Foto   di Ilaria  Sagaria

 

 

 



E ci siamo ritrovati con i giovani fotografi, disposti a rispondere ad  alcune domande. Una intervista interessante, sincera, che apre alla gioia del confronto, del dialogo fra generazioni, all’importante missione dei linguaggi, al valore del tramandare e della capacità di guardare avanti.  Per questo li ringraziamo.

La mostra doveva chiudere i battenti il 10 luglio scorso, ma il termine è stato prorogato fino a fine agosto. Vi ha colto di sorpresa questa notizia o c’ è un motivo particolare per spiegarla? Raccontate una esperienza fra le più interessanti vissute nell’ambito della mostra.

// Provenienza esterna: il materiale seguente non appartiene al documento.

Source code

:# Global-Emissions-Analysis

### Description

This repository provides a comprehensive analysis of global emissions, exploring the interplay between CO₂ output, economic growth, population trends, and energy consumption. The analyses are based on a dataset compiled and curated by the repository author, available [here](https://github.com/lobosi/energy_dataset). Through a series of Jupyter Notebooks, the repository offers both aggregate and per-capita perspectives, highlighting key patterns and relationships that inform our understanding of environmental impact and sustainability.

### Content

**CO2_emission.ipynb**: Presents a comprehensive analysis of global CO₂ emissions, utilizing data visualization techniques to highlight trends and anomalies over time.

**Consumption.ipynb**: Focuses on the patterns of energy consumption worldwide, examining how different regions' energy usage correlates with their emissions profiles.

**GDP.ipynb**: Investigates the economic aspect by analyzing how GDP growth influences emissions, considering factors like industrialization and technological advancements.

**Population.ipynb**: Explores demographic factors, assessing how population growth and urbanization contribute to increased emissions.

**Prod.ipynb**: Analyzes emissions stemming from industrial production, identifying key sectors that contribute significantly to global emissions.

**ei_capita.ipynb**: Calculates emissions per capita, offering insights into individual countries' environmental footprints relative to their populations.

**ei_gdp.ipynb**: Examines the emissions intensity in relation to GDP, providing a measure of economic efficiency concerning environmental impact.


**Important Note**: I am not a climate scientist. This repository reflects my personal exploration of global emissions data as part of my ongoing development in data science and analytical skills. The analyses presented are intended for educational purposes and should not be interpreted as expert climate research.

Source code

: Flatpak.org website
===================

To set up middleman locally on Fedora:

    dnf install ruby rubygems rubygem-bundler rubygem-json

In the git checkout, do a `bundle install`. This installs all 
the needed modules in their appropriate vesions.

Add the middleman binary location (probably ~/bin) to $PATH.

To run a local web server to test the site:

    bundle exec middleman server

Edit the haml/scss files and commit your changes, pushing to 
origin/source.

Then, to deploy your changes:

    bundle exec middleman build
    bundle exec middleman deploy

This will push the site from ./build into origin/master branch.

LAB 03- Sì in effetti, la notizia della proroga della mostra ci ha colto di sorpresa. La mostra ha riscontrato un buon esito fin dall’inizio. L’obbligo di prenotazione e la necessità di consentire l’accesso in maniera contingentata ci spaventavano molto. Pensavamo fossero dei deterrenti per il pubblico e invece siamo rimasti positivamente sorpresi dall’affluenza del primo mese e questo è il motivo per cui siamo riusciti a far prorogare la mostra per altri 30 giorni.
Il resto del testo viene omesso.